Fallout 2 mod Fallout Sonora 1.14 and Sonora Dayglow 1.14 Vanilla Translation

@Fic_Mon

NPC Corwin, Puerto
In his floating text song he mentions "morflot" which is the abbreviation for USSR maritime fleet idk if Corwin is either russian like of one the followers in Casa Nueva or black designer just threw in a soviet song randomly in. Either way it needs yo be anglicized.
exactly what Cambragol says

@Cambragol
As for the 'Morflot' line. The dialogue has a note, claiming that the song is from a 1950 movie, the Deserters, but I can't find reference to such a movie. A little weird. Should obviously be made 'western', but for the moment I just switched morflot for Navy.

the movie is called "desertery"/deserters in russia it's called differently in US..

Pro tip on translation (and possibly to ever translate the Quotes.txt)
Always and i mean *always* copy paste the movie name exactly how it's written and search for native language wikipedia notation, next switch the language to US and voila...

long story short the movie name is called "At war with the army" and it's a movie character "Alvin Corwin" the said song is somewhat close to the moive beginning I tranlslated cook.msg file for original team. if you want both versions US and RU of the movie are available at Youtube to watch, the song in russian has some differences so "Steak, caviar and whipped cream cake" obiously looked way off for 1950 russian censor and had to be changed to pasta, cutlets etc. so that actual Russian Navy when watching the film didn't outright rebel at the said time (as 5 yeas after ww2 ended mass hunger was still an issue in soviet block)..

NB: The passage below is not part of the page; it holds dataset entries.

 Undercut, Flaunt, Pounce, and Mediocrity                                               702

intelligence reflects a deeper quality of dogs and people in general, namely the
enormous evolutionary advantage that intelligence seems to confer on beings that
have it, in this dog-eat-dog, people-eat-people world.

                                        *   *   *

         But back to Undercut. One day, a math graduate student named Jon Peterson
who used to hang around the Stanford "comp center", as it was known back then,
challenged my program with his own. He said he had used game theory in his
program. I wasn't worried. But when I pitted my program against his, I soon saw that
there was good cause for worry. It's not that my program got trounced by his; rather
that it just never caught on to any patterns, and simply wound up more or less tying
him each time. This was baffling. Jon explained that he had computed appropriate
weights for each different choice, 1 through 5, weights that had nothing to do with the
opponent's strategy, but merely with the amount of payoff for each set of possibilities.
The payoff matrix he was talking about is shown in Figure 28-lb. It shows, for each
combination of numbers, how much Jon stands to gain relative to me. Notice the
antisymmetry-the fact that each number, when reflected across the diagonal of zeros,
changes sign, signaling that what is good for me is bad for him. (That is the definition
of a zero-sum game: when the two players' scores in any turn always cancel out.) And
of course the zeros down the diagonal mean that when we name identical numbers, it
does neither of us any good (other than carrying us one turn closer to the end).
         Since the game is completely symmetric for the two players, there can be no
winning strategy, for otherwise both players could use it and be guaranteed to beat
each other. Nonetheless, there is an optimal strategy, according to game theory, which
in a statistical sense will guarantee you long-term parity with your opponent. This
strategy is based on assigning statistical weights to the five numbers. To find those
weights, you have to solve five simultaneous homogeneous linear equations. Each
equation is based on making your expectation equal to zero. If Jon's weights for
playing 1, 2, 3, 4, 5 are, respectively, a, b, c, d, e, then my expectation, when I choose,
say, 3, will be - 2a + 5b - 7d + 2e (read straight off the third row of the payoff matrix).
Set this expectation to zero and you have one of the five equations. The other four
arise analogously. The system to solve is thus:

anyways @Cambragol do watch both language versions, at least up to the said song's end ( like 10 mins into the movie tops) and change the dialogue acordingly..

/rant

since Corwin is singing the song is sepose to be inbetween "*" according to game text standard from the originals, however russian coding win-1251 has this messed up and the song markings in the song in original Cook.msg look way off when displayed in english ( although they are displayed as the "*" in russian so fix that as well).